## Your assignment
Would you extract the whole listing below and retype it exactly?

Start of Records for processing

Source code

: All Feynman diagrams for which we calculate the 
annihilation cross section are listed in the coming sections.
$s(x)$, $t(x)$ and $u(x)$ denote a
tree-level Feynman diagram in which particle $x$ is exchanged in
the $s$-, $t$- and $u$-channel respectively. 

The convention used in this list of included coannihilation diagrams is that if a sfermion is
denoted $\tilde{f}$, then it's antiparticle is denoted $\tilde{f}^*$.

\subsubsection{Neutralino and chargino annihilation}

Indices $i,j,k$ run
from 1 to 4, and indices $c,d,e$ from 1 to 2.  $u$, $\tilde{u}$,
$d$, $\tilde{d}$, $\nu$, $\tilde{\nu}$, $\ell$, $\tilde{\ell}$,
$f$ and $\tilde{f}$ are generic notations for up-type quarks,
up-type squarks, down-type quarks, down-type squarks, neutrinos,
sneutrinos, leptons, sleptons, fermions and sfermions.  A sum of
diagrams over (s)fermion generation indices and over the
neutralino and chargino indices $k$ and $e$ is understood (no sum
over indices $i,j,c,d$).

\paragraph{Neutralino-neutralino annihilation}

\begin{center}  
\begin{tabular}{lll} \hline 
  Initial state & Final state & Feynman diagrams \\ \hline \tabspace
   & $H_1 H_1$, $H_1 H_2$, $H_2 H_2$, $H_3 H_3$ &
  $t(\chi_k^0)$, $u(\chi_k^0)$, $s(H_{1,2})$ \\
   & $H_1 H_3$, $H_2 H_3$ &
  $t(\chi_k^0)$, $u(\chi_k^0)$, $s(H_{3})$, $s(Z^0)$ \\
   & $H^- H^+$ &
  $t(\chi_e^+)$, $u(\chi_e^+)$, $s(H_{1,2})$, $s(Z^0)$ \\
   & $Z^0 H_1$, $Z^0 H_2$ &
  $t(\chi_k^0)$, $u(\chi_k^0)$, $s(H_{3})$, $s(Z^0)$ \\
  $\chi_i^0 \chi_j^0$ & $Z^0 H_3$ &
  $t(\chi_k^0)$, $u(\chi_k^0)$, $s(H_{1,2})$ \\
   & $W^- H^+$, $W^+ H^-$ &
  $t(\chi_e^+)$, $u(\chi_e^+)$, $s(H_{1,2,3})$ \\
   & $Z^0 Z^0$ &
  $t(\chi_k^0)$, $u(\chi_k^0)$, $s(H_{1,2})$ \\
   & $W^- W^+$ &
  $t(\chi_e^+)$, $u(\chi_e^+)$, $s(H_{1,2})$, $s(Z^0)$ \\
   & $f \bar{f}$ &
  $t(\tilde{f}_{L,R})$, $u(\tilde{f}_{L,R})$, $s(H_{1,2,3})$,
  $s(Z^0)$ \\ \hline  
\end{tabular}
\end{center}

End of Records for processing

## Task solution
Source code

: All Feynman diagrams for which we calculate the 
annihilation cross section are listed in the coming sections.
$s(x)$, $t(x)$ and $u(x)$ denote a
tree-level Feynman diagram in which particle $x$ is exchanged in
the $s$-, $t$- and $u$-channel respectively. 

The convention used in this list of included coannihilation diagrams is that if a sfermion is
denoted $\tilde{f}$, then it's antiparticle is denoted $\tilde{f}^*$.

\subsubsection{Neutralino and chargino annihilation}

Indices $i,j,k$ run
from 1 to 4, and indices $c,d,e$ from 1 to 2.  $u$, $\tilde{u}$,
$d$, $\tilde{d}$, $\nu$, $\tilde{\nu}$, $\ell$, $\tilde{\ell}$,
$f$ and $\tilde{f}$ are generic notations for up-type quarks,
up-type squarks, down-type quarks, down-type squarks, neutrinos,
sneutrinos, leptons, sleptons, fermions and sfermions.  A sum of
diagrams over (s)fermion generation indices and over the
neutralino and chargino indices $k$ and $e$ is understood (no sum
over indices $i,j,c,d$).

\paragraph{Neutralino-neutralino annihilation}

\begin{center}  
\begin{tabular}{lll} \hline 
  Initial state & Final state & Feynman diagrams \\ \hline \tabspace
   & $H_1 H_1$, $H_1 H_2$, $H_2 H_2$, $H_3 H_3$ &
  $t(\chi_k^0)$, $u(\chi_k^0)$, $s(H_{1,2})$ \\
   & $H_1 H_3$, $H_2 H_3$ &
  $t(\chi_k^0)$, $u(\chi_k^0)$, $s(H_{3})$, $s(Z^0)$ \\
   & $H^- H^+$ &
  $t(\chi_e^+)$, $u(\chi_e^+)$, $s(H_{1,2})$, $s(Z^0)$ \\
   & $Z^0 H_1$, $Z^0 H_2$ &
  $t(\chi_k^0)$, $u(\chi_k^0)$, $s(H_{3})$, $s(Z^0)$ \\
  $\chi_i^0 \chi_j^0$ & $Z^0 H_3$ &
  $t(\chi_k^0)$, $u(\chi_k^0)$, $s(H_{1,2})$ \\
   & $W^- H^+$, $W^+ H^-$ &
  $t(\chi_e^+)$, $u(\chi_e^+)$, $s(H_{1,2,3})$ \\
   & $Z^0 Z^0$ &
  $t(\chi_k^0)$, $u(\chi_k^0)$, $s(H_{1,2})$ \\
   & $W^- W^+$ &
  $t(\chi_e^+)$, $u(\chi_e^+)$, $s(H_{1,2})$, $s(Z^0)$ \\
   & $f \bar{f}$ &
  $t(\tilde{f}_{L,R})$, $u(\tilde{f}_{L,R})$, $s(H_{1,2,3})$,
  $s(Z^0)$ \\ \hline  
\end{tabular}
\end{center}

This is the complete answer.